Record extracts Start Marker

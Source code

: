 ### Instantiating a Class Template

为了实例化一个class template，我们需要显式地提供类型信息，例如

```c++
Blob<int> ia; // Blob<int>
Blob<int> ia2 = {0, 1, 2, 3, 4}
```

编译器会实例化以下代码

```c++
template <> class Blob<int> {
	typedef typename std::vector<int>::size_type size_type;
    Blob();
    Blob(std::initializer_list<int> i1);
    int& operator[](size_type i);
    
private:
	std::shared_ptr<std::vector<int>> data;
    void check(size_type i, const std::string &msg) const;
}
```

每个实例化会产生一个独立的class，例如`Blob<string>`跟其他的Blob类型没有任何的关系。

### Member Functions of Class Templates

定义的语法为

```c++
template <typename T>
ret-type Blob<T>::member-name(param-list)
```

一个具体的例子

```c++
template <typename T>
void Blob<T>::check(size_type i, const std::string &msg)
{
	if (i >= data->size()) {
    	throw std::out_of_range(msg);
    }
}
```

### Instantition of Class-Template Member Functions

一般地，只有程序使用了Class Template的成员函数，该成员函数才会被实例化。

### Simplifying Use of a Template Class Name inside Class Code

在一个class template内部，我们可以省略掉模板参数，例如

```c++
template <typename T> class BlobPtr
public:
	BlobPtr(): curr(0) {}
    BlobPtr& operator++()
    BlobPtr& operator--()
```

Record extracts End Marker

## Exercise objective
Give the material above again, word for word.

## Response to this task
Source code

: ### Instantiating a Class Template

为了实例化一个class template，我们需要显式地提供类型信息，例如

```c++
Blob<int> ia; // Blob<int>
Blob<int> ia2 = {0, 1, 2, 3, 4}
```

编译器会实例化以下代码

```c++
template <> class Blob<int> {
	typedef typename std::vector<int>::size_type size_type;
    Blob();
    Blob(std::initializer_list<int> i1);
    int& operator[](size_type i);
    
private:
	std::shared_ptr<std::vector<int>> data;
    void check(size_type i, const std::string &msg) const;
}
```

每个实例化会产生一个独立的class，例如`Blob<string>`跟其他的Blob类型没有任何的关系。

### Member Functions of Class Templates

定义的语法为

```c++
template <typename T>
ret-type Blob<T>::member-name(param-list)
```

一个具体的例子

```c++
template <typename T>
void Blob<T>::check(size_type i, const std::string &msg)
{
	if (i >= data->size()) {
    	throw std::out_of_range(msg);
    }
}
```

### Instantition of Class-Template Member Functions

一般地，只有程序使用了Class Template的成员函数，该成员函数才会被实例化。

### Simplifying Use of a Template Class Name inside Class Code

在一个class template内部，我们可以省略掉模板参数，例如

```c++
template <typename T> class BlobPtr
public:
	BlobPtr(): curr(0) {}
    BlobPtr& operator++()
    BlobPtr& operator--()
```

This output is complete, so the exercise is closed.